What the exercise asks: Figure out the number of lines in the entries that hold the string "سرویس", then give that number and nothing else.

Source records:
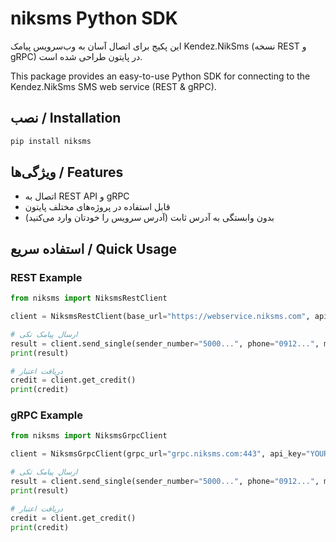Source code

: # niksms Python SDK

این پکیج برای اتصال آسان به وب‌سرویس پیامک Kendez.NikSms (نسخه REST و gRPC) در پایتون طراحی شده است.

This package provides an easy-to-use Python SDK for connecting to the Kendez.NikSms SMS web service (REST & gRPC).

## نصب / Installation

```bash
pip install niksms
```

## ویژگی‌ها / Features
- اتصال به REST API و gRPC
- قابل استفاده در پروژه‌های مختلف پایتون
- بدون وابستگی به آدرس ثابت (آدرس سرویس را خودتان وارد می‌کنید)

## استفاده سریع / Quick Usage

### REST Example
```python
from niksms import NiksmsRestClient

client = NiksmsRestClient(base_url="https://webservice.niksms.com", api_key="YOUR_API_KEY")

# ارسال پیامک تکی
result = client.send_single(sender_number="5000...", phone="0912...", message="کد تایید شما: 1234")
print(result)

# دریافت اعتبار
credit = client.get_credit()
print(credit)
```

### gRPC Example
```python
from niksms import NiksmsGrpcClient

client = NiksmsGrpcClient(grpc_url="grpc.niksms.com:443", api_key="YOUR_API_KEY")

# ارسال پیامک تکی
result = client.send_single(sender_number="5000...", phone="0912...", message="کد تایید شما: 1234")
print(result)

# دریافت اعتبار
credit = client.get_credit()
print(credit)
```

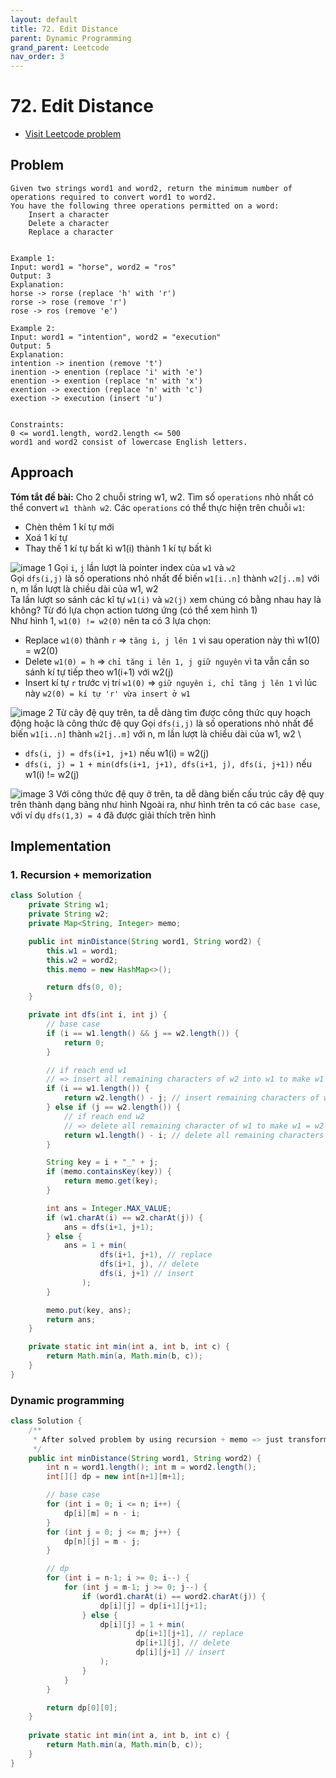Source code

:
 ```yaml
---
layout: default
title: 72. Edit Distance
parent: Dynamic Programming
grand_parent: Leetcode
nav_order: 3
---
```


# 72. Edit Distance

* [Visit Leetcode problem](https://leetcode.com/problems/edit-distance/description/)

## Problem
```
Given two strings word1 and word2, return the minimum number of 
operations required to convert word1 to word2.
You have the following three operations permitted on a word:
    Insert a character
    Delete a character
    Replace a character
 

Example 1:
Input: word1 = "horse", word2 = "ros"
Output: 3
Explanation: 
horse -> rorse (replace 'h' with 'r')
rorse -> rose (remove 'r')
rose -> ros (remove 'e')

Example 2:
Input: word1 = "intention", word2 = "execution"
Output: 5
Explanation: 
intention -> inention (remove 't')
inention -> enention (replace 'i' with 'e')
enention -> exention (replace 'n' with 'x')
exention -> exection (replace 'n' with 'c')
exection -> execution (insert 'u')
 

Constraints:
0 <= word1.length, word2.length <= 500
word1 and word2 consist of lowercase English letters.
```

## Approach
**Tóm tắt đề bài:**
Cho 2 chuỗi string w1, w2. Tìm số `operations` nhỏ nhất có thể convert `w1 thành w2`.
Các `operations` có thể thực hiện trên chuỗi `w1`:
- Chèn thêm 1 kí tự mới
- Xoá 1 kí tự
- Thay thế 1 kí tự bất kì w1(i) thành 1 kí tự bất kì

![image 1](./assets/72.1.png)
Gọi `i`, `j` lần lượt là pointer index của `w1` và `w2` \
Gọi `dfs(i,j)` là số operations nhỏ nhất để biến `w1[i..n]` thành `w2[j..m]` với n, m lần lượt là chiều dài của w1, w2 \
Ta lần lượt so sánh các kĩ tự `w1(i)` và `w2(j)` xem chúng có bằng nhau hay là không? Từ đó lựa chọn action tương ứng (có thể xem hình 1) \
Như hình 1, `w1(0) != w2(0)` nên ta có 3 lựa chọn:
- Replace `w1(0)` thành `r` => `tăng i, j lên 1` vì sau operation này thì w1(0) = w2(0)
- Delete `w1(0) = h` => `chỉ tăng i lên 1, j giữ nguyên` vì ta vẫn cần so sánh kí tự tiếp theo w1(i+1) với w2(j)
- Insert kí tự `r` trước vị trí `w1(0)` => `giữ nguyên i, chỉ tăng j lên 1` vì lúc này `w2(0) = kí tự 'r' vừa insert ở w1`


![image 2](./assets/72.2.png)
Từ cây đệ quy trên, ta dễ dàng tìm được công thức quy hoạch động hoặc là công thức đệ quy
Gọi `dfs(i,j)` là số operations nhỏ nhất để biến `w1[i..n]` thành `w2[j..m]` với n, m lần lượt là chiều dài của w1, w2 \
- `dfs(i, j) = dfs(i+1, j+1)` nếu w1(i) = w2(j)
- `dfs(i, j) = 1 + min(dfs(i+1, j+1), dfs(i+1, j), dfs(i, j+1))` nếu w1(i) != w2(j)

![image 3](./assets/72.3.png)
Với công thức đệ quy ở trên, ta dễ dàng biến cấu trúc cây đệ quy trên thành dạng bảng như hình
Ngoài ra, như hình trên ta có các `base case`, với ví dụ `dfs(1,3) = 4` đã được giải thích trên hình

## Implementation
### 1. Recursion + memorization
```java
class Solution {
    private String w1;
    private String w2;
    private Map<String, Integer> memo;

    public int minDistance(String word1, String word2) {
        this.w1 = word1;
        this.w2 = word2;
        this.memo = new HashMap<>();

        return dfs(0, 0);    
    }

    private int dfs(int i, int j) {
        // base case
        if (i == w1.length() && j == w2.length()) {
            return 0;
        }

        // if reach end w1 
        // => insert all remaining characters of w2 into w1 to make w1 = w2
        if (i == w1.length()) {
            return w2.length() - j; // insert remaining characters of w2
        } else if (j == w2.length()) {
            // if reach end w2 
            // => delete all remaining character of w1 to make w1 = w2
            return w1.length() - i; // delete all remaining characters of w1
        }

        String key = i + "_" + j;
        if (memo.containsKey(key)) {
            return memo.get(key);
        }

        int ans = Integer.MAX_VALUE;
        if (w1.charAt(i) == w2.charAt(j)) {
            ans = dfs(i+1, j+1);
        } else {
            ans = 1 + min(
                    dfs(i+1, j+1), // replace
                    dfs(i+1, j), // delete
                    dfs(i, j+1) // insert
                );
        }

        memo.put(key, ans);
        return ans;
    }

    private static int min(int a, int b, int c) {
        return Math.min(a, Math.min(b, c));
    }
}
```
### Dynamic programming
```java
class Solution {
    /**
     * After solved problem by using recursion + memo => just transform it to dp easily
     */
    public int minDistance(String word1, String word2) {
        int n = word1.length(); int m = word2.length();
        int[][] dp = new int[n+1][m+1];

        // base case
        for (int i = 0; i <= n; i++) {
            dp[i][m] = n - i;
        }
        for (int j = 0; j <= m; j++) {
            dp[n][j] = m - j;
        }

        // dp
        for (int i = n-1; i >= 0; i--) {
            for (int j = m-1; j >= 0; j--) {
                if (word1.charAt(i) == word2.charAt(j)) {
                    dp[i][j] = dp[i+1][j+1];
                } else {
                    dp[i][j] = 1 + min(
                            dp[i+1][j+1], // replace
                            dp[i+1][j], // delete
                            dp[i][j+1] // insert
                    );
                }
            }
        }

        return dp[0][0];
    }
    
    private static int min(int a, int b, int c) {
        return Math.min(a, Math.min(b, c));
    }
}
```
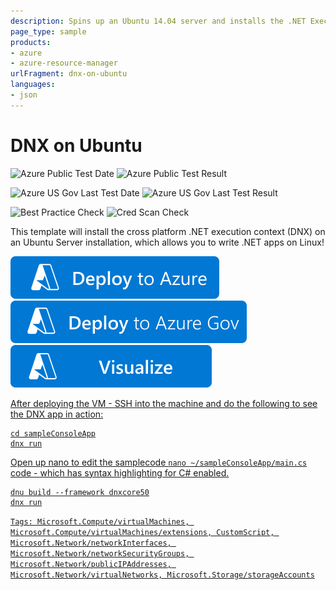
 ```yaml
---
description: Spins up an Ubuntu 14.04 server and installs the .NET Execution context (DNX) plus a sample application
page_type: sample
products:
- azure
- azure-resource-manager
urlFragment: dnx-on-ubuntu
languages:
- json
---
```

# DNX on Ubuntu

![Azure Public Test Date](https://azurequickstartsservice.blob.core.windows.net/badges/application-workloads/dnx/dnx-on-ubuntu/PublicLastTestDate.svg)
![Azure Public Test Result](https://azurequickstartsservice.blob.core.windows.net/badges/application-workloads/dnx/dnx-on-ubuntu/PublicDeployment.svg)

![Azure US Gov Last Test Date](https://azurequickstartsservice.blob.core.windows.net/badges/application-workloads/dnx/dnx-on-ubuntu/FairfaxLastTestDate.svg)
![Azure US Gov Last Test Result](https://azurequickstartsservice.blob.core.windows.net/badges/application-workloads/dnx/dnx-on-ubuntu/FairfaxDeployment.svg)

![Best Practice Check](https://azurequickstartsservice.blob.core.windows.net/badges/application-workloads/dnx/dnx-on-ubuntu/BestPracticeResult.svg)
![Cred Scan Check](https://azurequickstartsservice.blob.core.windows.net/badges/application-workloads/dnx/dnx-on-ubuntu/CredScanResult.svg)

This template will install the cross platform .NET execution context (DNX) on an Ubuntu Server installation, which allows you to write .NET apps on Linux!

[![Deploy To Azure](https://raw.githubusercontent.com/Azure/azure-quickstart-templates/master/1-CONTRIBUTION-GUIDE/images/deploytoazure.svg?sanitize=true)](https://portal.azure.com/#create/Microsoft.Template/uri/https%3A%2F%2Fraw.githubusercontent.com%2FAzure%2Fazure-quickstart-templates%2Fmaster%2Fapplication-workloads%2Fdnx%2Fdnx-on-ubuntu%2Fazuredeploy.json)
[![Deploy To Azure US Gov](https://raw.githubusercontent.com/Azure/azure-quickstart-templates/master/1-CONTRIBUTION-GUIDE/images/deploytoazuregov.svg?sanitize=true)]( https://portal.azure.us/#create/Microsoft.Template/uri/https%3A%2F%2Fraw.githubusercontent.com%2FAzure%2Fazure-quickstart-templates%2Fmaster%2Fapplication-workloads%2Fdnx%2Fdnx-on-ubuntu%2Fazuredeploy.json)
[![Visualize](https://raw.githubusercontent.com/Azure/azure-quickstart-templates/master/1-CONTRIBUTION-GUIDE/images/visualizebutton.svg?sanitize=true)](http://armviz.io/#/?load=https%3A%2F%2Fraw.githubusercontent.com%2FAzure%2Fazure-quickstart-templates%2Fmaster%2Fapplication-workloads%2Fdnx%2Fdnx-on-ubuntu%2Fazuredeploy.json)
	

<a href="http://armviz.io/#/?load=https%3A%2F%2Fraw.githubusercontent.com%2Azure%2azure-quickstart-templates%2master%2dnx-on-ubuntu%2azuredeploy.json" target="_blank">

After deploying the VM - SSH into the machine and do the following to see the DNX app in action:

```
cd sampleConsoleApp
dnx run
```

Open up nano to edit the samplecode `nano ~/sampleConsoleApp/main.cs` code - which has syntax highlighting for C# enabled.

```
dnu build --framework dnxcore50
dnx run
```

`Tags: Microsoft.Compute/virtualMachines, Microsoft.Compute/virtualMachines/extensions, CustomScript, Microsoft.Network/networkInterfaces, Microsoft.Network/networkSecurityGroups, Microsoft.Network/publicIPAddresses, Microsoft.Network/virtualNetworks, Microsoft.Storage/storageAccounts`
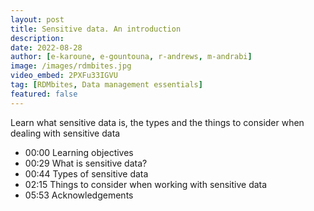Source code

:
 ```yaml
---
layout: post
title: Sensitive data. An introduction
description: 
date: 2022-08-28
author: [e-karoune, e-gountouna, r-andrews, m-andrabi]
image: /images/rdmbites.jpg
video_embed: 2PXFu33IGVU
tag: [RDMbites, Data management essentials]
featured: false
---
```


Learn what sensitive data is, the types and the things to consider when dealing with sensitive data

- 00:00 Learning objectives
- 00:29 What is sensitive data?
- 00:44 Types of sensitive data
- 02:15 Things to consider when working with sensitive data
-  05:53 Acknowledgements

Answer box: 2